Peripheral IV

  • 23 Jun 2017 8:13 PM
    Message # 4915120
    Francisco Norman (Administrator)

    Resources of peripheral IVs

  • 23 Jun 2017 10:14 PM
    Reply # 4915159 on 4915120

    Does anyone have additional resources learn Peripheral IV insertion

     

  • 8 Jul 2017 9:50 AM
    Reply # 4938588 on 4915120
    Fritz Fuller (Administrator)

    I like these...

    http://www.ultrasoundpodcast.com/tag/iv/

    http://5minsono.com/ugiv/



  • 8 Jul 2017 2:56 PM
    Reply # 4942831 on 4915120
    Francisco Norman (Administrator)

    I would make a couple of recommendations….. first take and use two tourniquets at once and tie them in a square knot… then I slide it over the patients hand and when finished cut it off with scissors…. this does a couple of things… makes a big thick vein, allows me to get the tourniquet tight enough so that it causes discomfort in the patient… if it’s too loose then i put a tongue depressor into the tourniquet and twist the rubber like a military tourniquet to get it super tight and very high on the patient…. almost to the deltoid.  Also since I will be using lots of gel it will prevent the problem of scanning up on the arm and getting gel on the traditionally tied tourney and it falling apart.

    I tell students… think of it like a peach… it has to be plump and super ripe.  A thought is I don’t know what this does to lactic acid, K+ levels or cell counts.

    make sure the bevel is up.. the tip reflects sound and will make it pop… also with bevel up the needle won’t slide over the top of the vessel, the sharpest point is toward the vessel.

    Use beam steering and manual beam steering…. the needle will be most echogenic running parallel to the transducer, therefore use lots of gel and the ski-slop technique to maintain contact with the skin and gel while becoming parallel to the needle.  

    consider the BD Mid line… the wire inside the needle is more echogenic… only use the 10 cm catheter… bonus they are good for longer (4 wks if i’m not mistaken)

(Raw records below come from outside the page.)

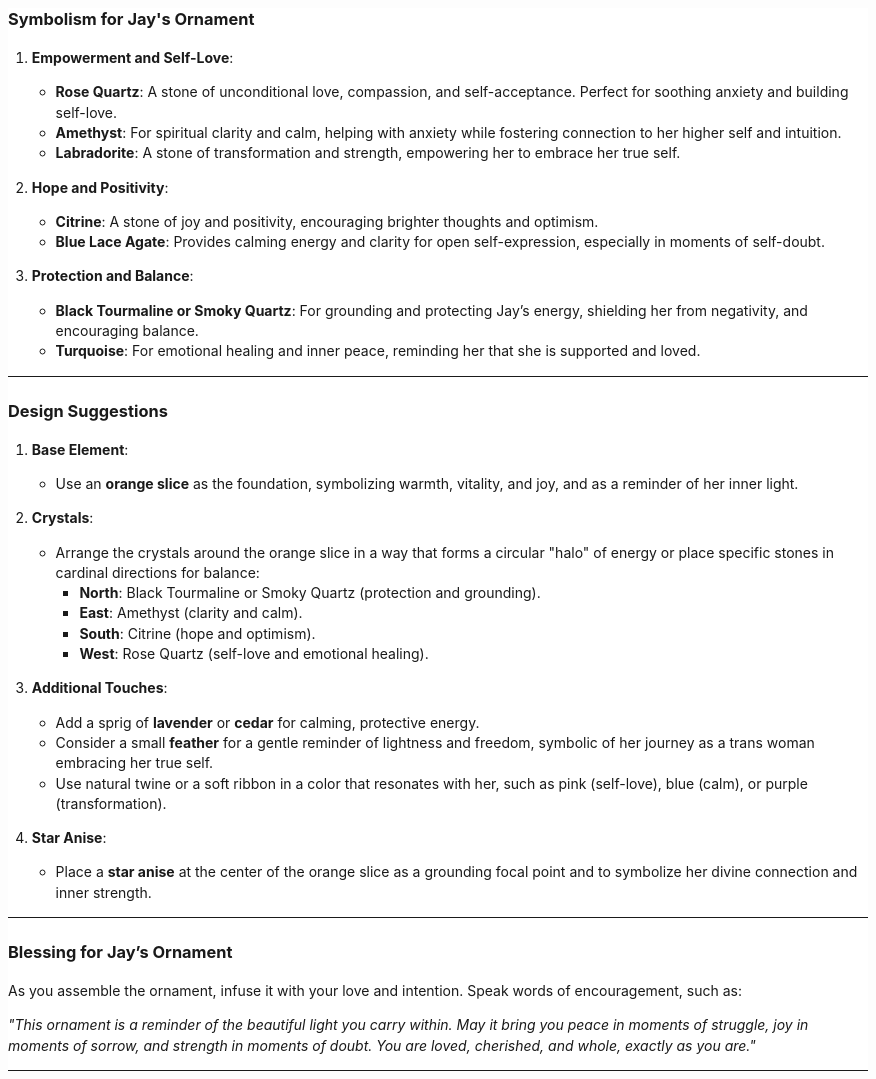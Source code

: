 ### **Symbolism for Jay's Ornament**
1. **Empowerment and Self-Love**:
   - **Rose Quartz**: A stone of unconditional love, compassion, and self-acceptance. Perfect for soothing anxiety and building self-love.
   - **Amethyst**: For spiritual clarity and calm, helping with anxiety while fostering connection to her higher self and intuition.
   - **Labradorite**: A stone of transformation and strength, empowering her to embrace her true self.

2. **Hope and Positivity**:
   - **Citrine**: A stone of joy and positivity, encouraging brighter thoughts and optimism.
   - **Blue Lace Agate**: Provides calming energy and clarity for open self-expression, especially in moments of self-doubt.

3. **Protection and Balance**:
   - **Black Tourmaline or Smoky Quartz**: For grounding and protecting Jay’s energy, shielding her from negativity, and encouraging balance.
   - **Turquoise**: For emotional healing and inner peace, reminding her that she is supported and loved.

---

### **Design Suggestions**
1. **Base Element**:
   - Use an **orange slice** as the foundation, symbolizing warmth, vitality, and joy, and as a reminder of her inner light.
   
2. **Crystals**:
   - Arrange the crystals around the orange slice in a way that forms a circular "halo" of energy or place specific stones in cardinal directions for balance:
     - **North**: Black Tourmaline or Smoky Quartz (protection and grounding).
     - **East**: Amethyst (clarity and calm).
     - **South**: Citrine (hope and optimism).
     - **West**: Rose Quartz (self-love and emotional healing).

3. **Additional Touches**:
   - Add a sprig of **lavender** or **cedar** for calming, protective energy.
   - Consider a small **feather** for a gentle reminder of lightness and freedom, symbolic of her journey as a trans woman embracing her true self.
   - Use natural twine or a soft ribbon in a color that resonates with her, such as pink (self-love), blue (calm), or purple (transformation).

4. **Star Anise**:
   - Place a **star anise** at the center of the orange slice as a grounding focal point and to symbolize her divine connection and inner strength.

---

### **Blessing for Jay’s Ornament**
As you assemble the ornament, infuse it with your love and intention. Speak words of encouragement, such as:

*"This ornament is a reminder of the beautiful light you carry within. May it bring you peace in moments of struggle, joy in moments of sorrow, and strength in moments of doubt. You are loved, cherished, and whole, exactly as you are."*

---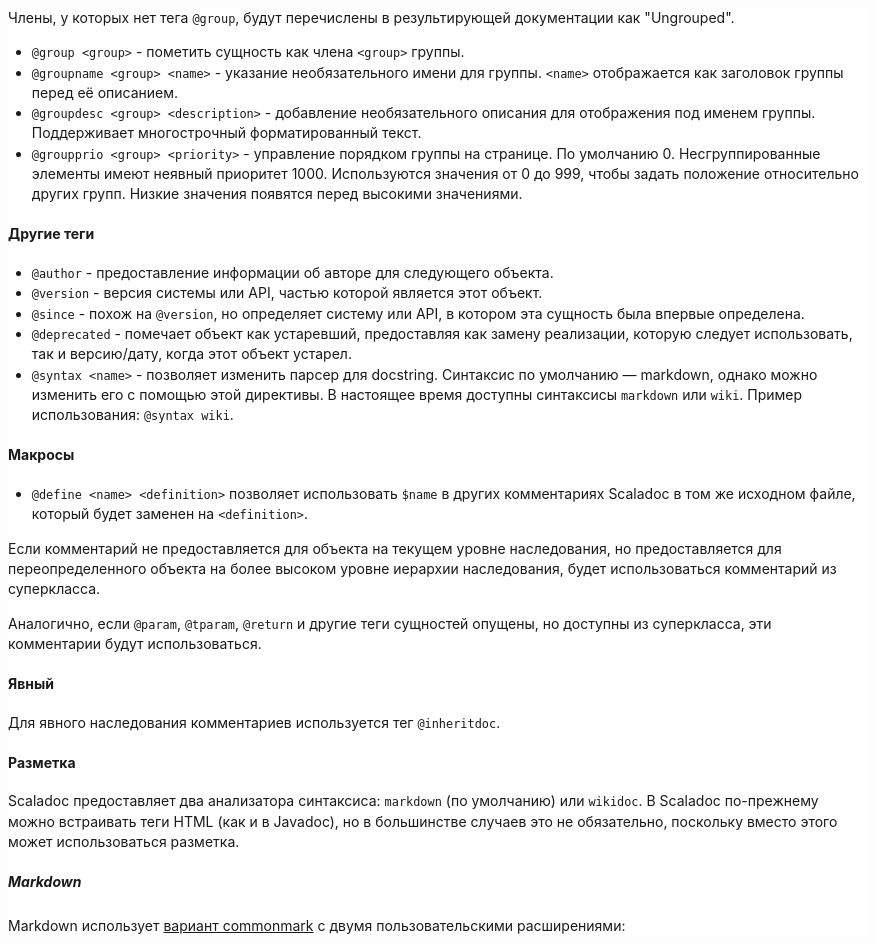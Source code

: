 Члены, у которых нет тега `@group`, будут перечислены в результирующей документации как "Ungrouped".

- `@group <group>` - пометить сущность как члена `<group>` группы.
- `@groupname <group> <name>` - указание необязательного имени для группы. 
`<name>` отображается как заголовок группы перед её описанием.
- `@groupdesc <group> <description>` - добавление необязательного описания для отображения под именем группы. 
Поддерживает многострочный форматированный текст.
- `@groupprio <group> <priority>` - управление порядком группы на странице. По умолчанию 0. 
Несгруппированные элементы имеют неявный приоритет 1000. 
Используются значения от 0 до 999, чтобы задать положение относительно других групп. 
Низкие значения появятся перед высокими значениями.

#### Другие теги

- `@author` - предоставление информации об авторе для следующего объекта.
- `@version` - версия системы или API, частью которой является этот объект.
- `@since` - похож на `@version`, но определяет систему или API, в котором эта сущность была впервые определена.
- `@deprecated` - помечает объект как устаревший, 
предоставляя как замену реализации, которую следует использовать, 
так и версию/дату, когда этот объект устарел.
- `@syntax <name>` - позволяет изменить парсер для docstring. 
Синтаксис по умолчанию — markdown, однако можно изменить его с помощью этой директивы. 
В настоящее время доступны синтаксисы `markdown` или `wiki`. Пример использования: `@syntax wiki`.

#### Макросы

- `@define <name> <definition>` позволяет использовать `$name` в других комментариях Scaladoc в том же исходном файле, 
который будет заменен на `<definition>`.

Если комментарий не предоставляется для объекта на текущем уровне наследования, 
но предоставляется для переопределенного объекта на более высоком уровне иерархии наследования, 
будет использоваться комментарий из суперкласса.

Аналогично, если `@param`, `@tparam`, `@return` и другие теги сущностей опущены, 
но доступны из суперкласса, эти комментарии будут использоваться.

#### Явный

Для явного наследования комментариев используется тег `@inheritdoc`.

#### Разметка

Scaladoc предоставляет два анализатора синтаксиса: `markdown` (по умолчанию) или `wikidoc`. 
В Scaladoc по-прежнему можно встраивать теги HTML (как и в Javadoc), 
но в большинстве случаев это не обязательно, поскольку вместо этого может использоваться разметка.

##### Markdown

Markdown использует [вариант commonmark](https://spec.commonmark.org/0.30/) с двумя пользовательскими расширениями:
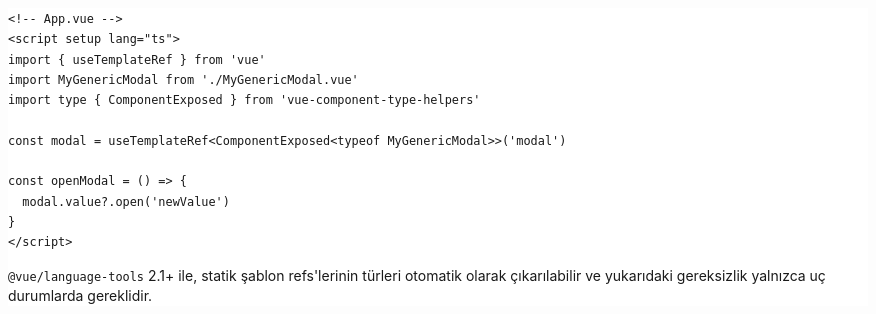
 ```vue
<!-- App.vue -->
<script setup lang="ts">
import { useTemplateRef } from 'vue'
import MyGenericModal from './MyGenericModal.vue'
import type { ComponentExposed } from 'vue-component-type-helpers'

const modal = useTemplateRef<ComponentExposed<typeof MyGenericModal>>('modal')

const openModal = () => {
  modal.value?.open('newValue')
}
</script>
```

`@vue/language-tools` 2.1+ ile, statik şablon refs'lerinin türleri otomatik olarak çıkarılabilir ve yukarıdaki gereksizlik yalnızca uç durumlarda gereklidir.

    Teach the mapping technique… use a sharpie (alcohol content make them aseptic) and mark off and dot on the vessel proximally and to the same thing 3-4 cm distally… connect the two.  Show the students that by following that line keeps the vessel in the middle of the screen when “running up and down the vessel”.  this gives the “Lie” of the vessel, and the trajectory insertion should follow this path.

    What ever way works for the learner is ok with me… but I always use the technique where I start in transverse “follow the tip” until I know I have the point right above the middle of the vessel … use the bounce to confirm.  next practice with the learner turning from the transverse to the sagittal, while keeping the vessel in the middle.  practice on the phantom the object of the game is to have “railroad tracks”.  that means the vessel walls parallel.  Once they have the railroad with the probe in the left hand, this hand does not move.  the only thing that move is the needle hand.  if the needle doesn’t light up and you have railroad tracks, wiggle the tip left and right until it lights up, then advance.

    Reinforce bracing the probe hand on the patients body. 

    There are a couple of schools of thought but when transitioning between the Axial plan (marker on my left)  I prefer to turn the probe so that the marker is closest to me… that way the needle is coming in on the screen in the sagittal from left to right… it just seems more natural to me.

    I don’t use local anesthetic, it will 

    In large patients that don’t have much catheter in the vessel use derma bond/sure-close/cyanoacrylate to adhere the hub to the skin… to remove, use acetone wipe.  Also use Coban to secure.

    I think key is practicing on the pork shoulder phantom… getting the flip and just practicing for an hour on which way is up and down and how to make the needle move the way you want is priceless.